** INSTRUCTIONS TO FOLLOW **
Your answer should consist of each line below that includes the word "test".

BEGIN DATA FOR PROCESSING

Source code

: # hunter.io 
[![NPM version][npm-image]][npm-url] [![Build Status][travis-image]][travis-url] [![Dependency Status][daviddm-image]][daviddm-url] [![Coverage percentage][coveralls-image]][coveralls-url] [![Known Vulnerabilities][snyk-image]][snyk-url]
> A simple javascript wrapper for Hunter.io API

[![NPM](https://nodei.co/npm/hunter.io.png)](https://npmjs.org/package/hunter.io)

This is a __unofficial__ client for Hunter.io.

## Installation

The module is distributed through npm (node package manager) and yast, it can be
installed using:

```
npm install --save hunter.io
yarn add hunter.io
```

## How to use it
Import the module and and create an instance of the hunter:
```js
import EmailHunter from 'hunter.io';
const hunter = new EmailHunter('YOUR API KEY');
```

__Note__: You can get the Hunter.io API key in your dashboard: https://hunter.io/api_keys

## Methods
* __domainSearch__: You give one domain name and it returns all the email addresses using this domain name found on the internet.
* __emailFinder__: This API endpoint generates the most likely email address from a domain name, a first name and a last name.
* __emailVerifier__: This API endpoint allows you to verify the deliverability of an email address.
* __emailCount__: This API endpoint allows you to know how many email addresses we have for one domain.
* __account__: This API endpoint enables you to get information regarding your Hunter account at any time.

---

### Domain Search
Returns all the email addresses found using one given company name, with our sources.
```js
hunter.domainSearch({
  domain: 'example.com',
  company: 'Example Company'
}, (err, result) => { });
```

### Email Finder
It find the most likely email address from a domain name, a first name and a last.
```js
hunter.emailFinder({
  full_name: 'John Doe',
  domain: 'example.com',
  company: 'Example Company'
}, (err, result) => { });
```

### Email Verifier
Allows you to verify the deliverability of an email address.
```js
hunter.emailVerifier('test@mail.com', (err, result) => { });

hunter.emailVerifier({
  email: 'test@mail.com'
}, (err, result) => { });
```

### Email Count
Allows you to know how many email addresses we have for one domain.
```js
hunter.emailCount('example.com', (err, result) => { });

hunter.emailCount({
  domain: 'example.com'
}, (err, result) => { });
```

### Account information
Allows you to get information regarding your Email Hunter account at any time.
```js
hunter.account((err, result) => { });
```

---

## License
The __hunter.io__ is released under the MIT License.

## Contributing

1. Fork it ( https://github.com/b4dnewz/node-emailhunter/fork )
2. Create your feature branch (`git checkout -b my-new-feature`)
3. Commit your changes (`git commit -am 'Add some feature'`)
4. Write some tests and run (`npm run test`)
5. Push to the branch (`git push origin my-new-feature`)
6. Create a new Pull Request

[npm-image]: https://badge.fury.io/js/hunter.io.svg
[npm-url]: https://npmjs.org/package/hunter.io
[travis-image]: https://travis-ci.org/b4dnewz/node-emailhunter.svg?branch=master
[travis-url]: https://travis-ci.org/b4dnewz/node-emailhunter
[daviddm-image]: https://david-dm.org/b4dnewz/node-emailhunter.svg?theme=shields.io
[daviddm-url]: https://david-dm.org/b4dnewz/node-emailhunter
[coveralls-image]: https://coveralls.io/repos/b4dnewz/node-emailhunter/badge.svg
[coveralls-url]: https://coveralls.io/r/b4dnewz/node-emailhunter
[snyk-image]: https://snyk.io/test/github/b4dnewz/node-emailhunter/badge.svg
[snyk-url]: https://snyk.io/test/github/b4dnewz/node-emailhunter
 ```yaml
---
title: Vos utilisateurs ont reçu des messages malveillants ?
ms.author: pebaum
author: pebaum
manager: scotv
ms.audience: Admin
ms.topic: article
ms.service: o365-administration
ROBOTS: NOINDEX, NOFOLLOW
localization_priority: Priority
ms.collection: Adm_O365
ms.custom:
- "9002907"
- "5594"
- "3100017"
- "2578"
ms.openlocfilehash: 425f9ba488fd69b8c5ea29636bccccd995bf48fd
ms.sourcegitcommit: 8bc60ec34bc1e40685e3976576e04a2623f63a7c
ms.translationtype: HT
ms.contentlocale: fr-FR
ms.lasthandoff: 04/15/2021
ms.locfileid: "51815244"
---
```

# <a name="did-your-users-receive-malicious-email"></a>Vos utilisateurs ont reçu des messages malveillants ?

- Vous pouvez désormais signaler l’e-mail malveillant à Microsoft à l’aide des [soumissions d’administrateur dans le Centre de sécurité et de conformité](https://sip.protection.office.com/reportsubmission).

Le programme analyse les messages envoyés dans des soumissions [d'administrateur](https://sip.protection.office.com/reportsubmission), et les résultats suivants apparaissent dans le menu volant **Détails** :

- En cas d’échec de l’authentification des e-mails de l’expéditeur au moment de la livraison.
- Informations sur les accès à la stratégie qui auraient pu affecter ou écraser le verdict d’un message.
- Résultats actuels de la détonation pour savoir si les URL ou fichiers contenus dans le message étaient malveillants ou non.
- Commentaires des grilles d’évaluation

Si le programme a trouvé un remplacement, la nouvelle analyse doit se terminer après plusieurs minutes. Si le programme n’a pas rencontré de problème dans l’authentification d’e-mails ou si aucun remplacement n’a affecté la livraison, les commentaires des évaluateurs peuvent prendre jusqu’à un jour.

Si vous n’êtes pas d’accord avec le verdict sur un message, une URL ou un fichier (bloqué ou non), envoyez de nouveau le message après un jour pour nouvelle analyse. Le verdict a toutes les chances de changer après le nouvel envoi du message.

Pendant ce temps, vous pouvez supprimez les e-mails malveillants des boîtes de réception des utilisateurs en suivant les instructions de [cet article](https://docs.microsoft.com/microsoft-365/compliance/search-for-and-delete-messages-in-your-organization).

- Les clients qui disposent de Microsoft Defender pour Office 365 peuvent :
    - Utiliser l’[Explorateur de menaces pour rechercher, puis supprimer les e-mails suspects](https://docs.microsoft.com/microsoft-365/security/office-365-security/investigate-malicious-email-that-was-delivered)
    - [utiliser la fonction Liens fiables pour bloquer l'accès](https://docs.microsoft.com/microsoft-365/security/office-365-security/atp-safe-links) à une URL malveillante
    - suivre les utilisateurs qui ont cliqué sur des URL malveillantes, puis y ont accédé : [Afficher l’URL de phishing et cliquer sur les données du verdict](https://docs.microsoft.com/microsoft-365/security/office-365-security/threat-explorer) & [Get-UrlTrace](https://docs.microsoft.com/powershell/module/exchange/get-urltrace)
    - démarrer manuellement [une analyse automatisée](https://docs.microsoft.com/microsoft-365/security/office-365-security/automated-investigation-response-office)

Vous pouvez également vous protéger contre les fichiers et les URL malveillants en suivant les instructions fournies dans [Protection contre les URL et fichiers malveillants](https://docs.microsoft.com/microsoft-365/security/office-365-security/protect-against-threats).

END DATA FOR PROCESSING

** RESPONSE **
hunter.emailVerifier('test@mail.com', (err, result) => { });
  email: 'test@mail.com'
4. Write some tests and run (`npm run test`)
[snyk-image]: https://snyk.io/test/github/b4dnewz/node-emailhunter/badge.svg
[snyk-url]: https://snyk.io/test/github/b4dnewz/node-emailhunter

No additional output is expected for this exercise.